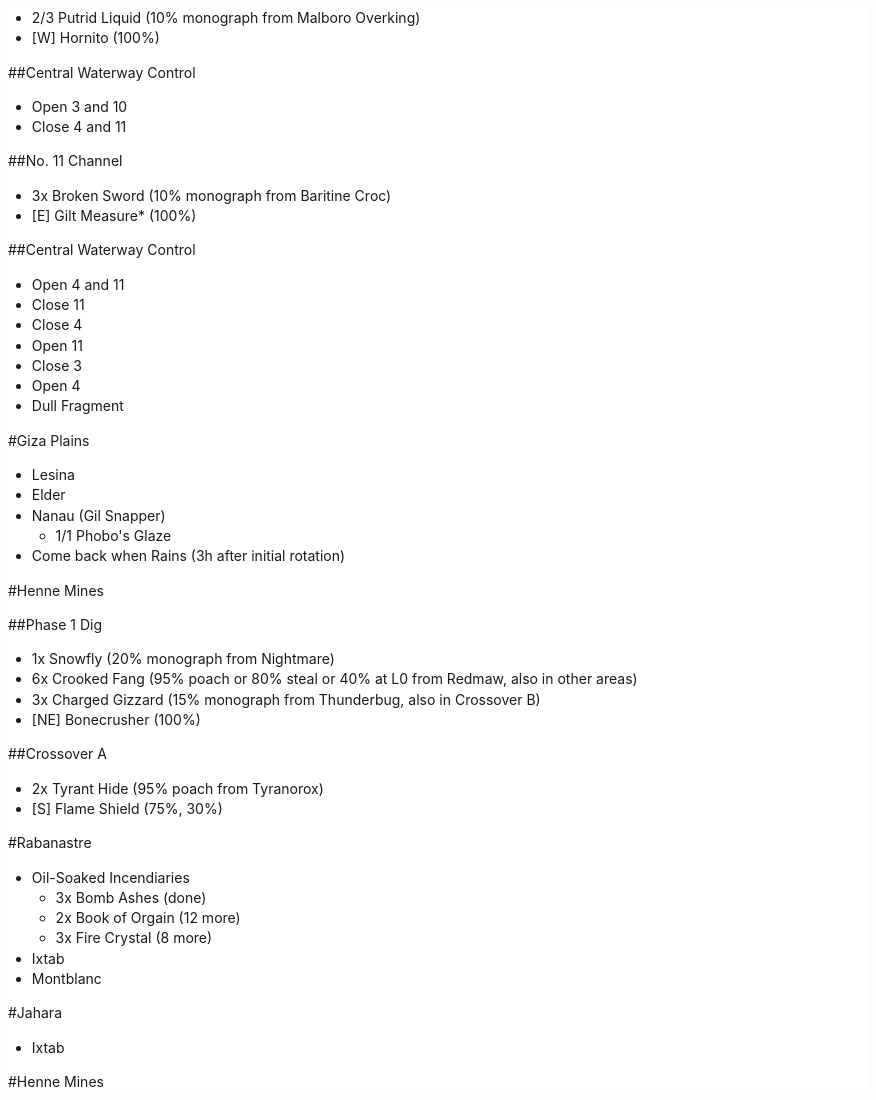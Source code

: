 - 2/3 Putrid Liquid (10% monograph from Malboro Overking)
- [W] Hornito (100%)

##Central Waterway Control

- Open 3 and 10
- Close 4 and 11

##No. 11 Channel

- 3x Broken Sword (10% monograph from Baritine Croc)
- [E] Gilt Measure\* (100%)

##Central Waterway Control

- Open 4 and 11
- Close 11
- Close 4
- Open 11
- Close 3
- Open 4
- Dull Fragment

#Giza Plains

- Lesina
- Elder
- Nanau (Gil Snapper)
    - 1/1 Phobo's Glaze
- Come back when Rains (3h after initial rotation)

#Henne Mines

##Phase 1 Dig

- 1x Snowfly (20% monograph from Nightmare)
- 6x Crooked Fang (95% poach or 80% steal or 40% at L0 from Redmaw, also in other areas)
- 3x Charged Gizzard (15% monograph from Thunderbug, also in Crossover B)
- [NE] Bonecrusher (100%)

##Crossover A

- 2x Tyrant Hide (95% poach from Tyranorox)
- [S] Flame Shield (75%, 30%)

#Rabanastre

- Oil-Soaked Incendiaries
    - 3x Bomb Ashes (done)
    - 2x Book of Orgain (12 more)
    - 3x Fire Crystal (8 more)
- Ixtab
- Montblanc

#Jahara

- Ixtab

#Henne Mines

# [EXERCISE DESCRIPTION]
Would you copy out every entry above word for word, without the pictures?

# [SOLUTION TO THIS EXERCISE]
Source code

: - 2/3 Putrid Liquid (10% monograph from Malboro Overking)
- [W] Hornito (100%)

##Central Waterway Control

- Open 3 and 10
- Close 4 and 11

##No. 11 Channel

- 3x Broken Sword (10% monograph from Baritine Croc)
- [E] Gilt Measure\* (100%)

##Central Waterway Control

- Open 4 and 11
- Close 11
- Close 4
- Open 11
- Close 3
- Open 4
- Dull Fragment

#Giza Plains

- Lesina
- Elder
- Nanau (Gil Snapper)
    - 1/1 Phobo's Glaze
- Come back when Rains (3h after initial rotation)

#Henne Mines

##Phase 1 Dig

- 1x Snowfly (20% monograph from Nightmare)
- 6x Crooked Fang (95% poach or 80% steal or 40% at L0 from Redmaw, also in other areas)
- 3x Charged Gizzard (15% monograph from Thunderbug, also in Crossover B)
- [NE] Bonecrusher (100%)

##Crossover A

- 2x Tyrant Hide (95% poach from Tyranorox)
- [S] Flame Shield (75%, 30%)

#Rabanastre

- Oil-Soaked Incendiaries
    - 3x Bomb Ashes (done)
    - 2x Book of Orgain (12 more)
    - 3x Fire Crystal (8 more)
- Ixtab
- Montblanc

#Jahara

- Ixtab

#Henne Mines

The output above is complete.